DREAMS, by                     Poet's Biography
First Line: It looks as if in dreams the soul was free
Last Line: And turns and hides its shame with some poor sorry jest.
Alternate Author Name(s): Brown, T. E.
Subject(s): Dreams; Nightmares


IT looks as if in dreams the soul was free,
No bodily limit checks its absolute play;
Then why doth it not use its liberty,
And clear a certain way
To further truth beyond the actual sea?

It is not so; for when, with loosened grip,
The warder sense unlocks the visible hold,
Then will my soul from forth its chamber slip,
An idiot blithe and bold,
And into vacancy of folly skip;

Or aimless wander on the poppied floor
Of gaudy fields, or, scarce upon the street,
Return unto the grim, familiar door,
And, coward, crave retreat,
As who had never been outside before.

What boots it that I hold the chartered space,
If I but fill it with th' accustomed forms,
And load its breathless essence with the trace
Of casual-risen storms,
And drag my chain along the lovely place?

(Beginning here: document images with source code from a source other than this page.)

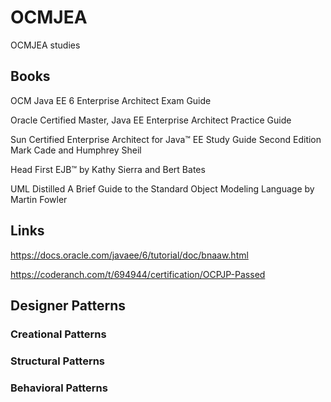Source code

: # OCMJEA
OCMJEA studies

## Books 
OCM Java EE 6 Enterprise Architect Exam Guide

Oracle Certified Master, Java EE Enterprise Architect Practice Guide

Sun Certified Enterprise Architect for Java™ EE Study Guide Second Edition Mark Cade and Humphrey Sheil

Head First EJB™ by Kathy Sierra and Bert Bates

UML Distilled A Brief Guide to the Standard Object Modeling Language by Martin Fowler

## Links
https://docs.oracle.com/javaee/6/tutorial/doc/bnaaw.html

https://coderanch.com/t/694944/certification/OCPJP-Passed

## Designer Patterns
### Creational Patterns
### Structural Patterns
### Behavioral Patterns

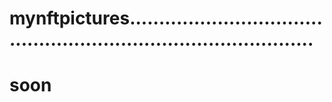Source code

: # mynftpictures.....................................................................................
# soon
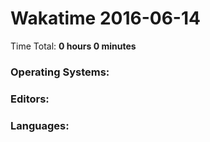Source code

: # Wakatime 2016-06-14

Time Total: **0 hours 0 minutes**

### Operating Systems:

### Editors:

### Languages:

O, but if God would make a deep suspense,
And draw me perfect from th' adhesive sheath;
If all the veils and swathings of pretence,
Dropt from me, sunk beneath,
Then would I get me very far from hence.

I'd come to Him with one swift arrow-dart,
Aimed at the zenith of th' o'erbrooding blue;
Straight to the centre of His awful heart
The flight long-winged and true
Should bear me rapt through all the spheres that part.

But as it is, it is a waste of rest.
God uses not the occasion: on the rock
Stands prone my soul, a diver lean undrest,
And looks, and fears the shock,
And turns and hides its shame with some poor sorry jest.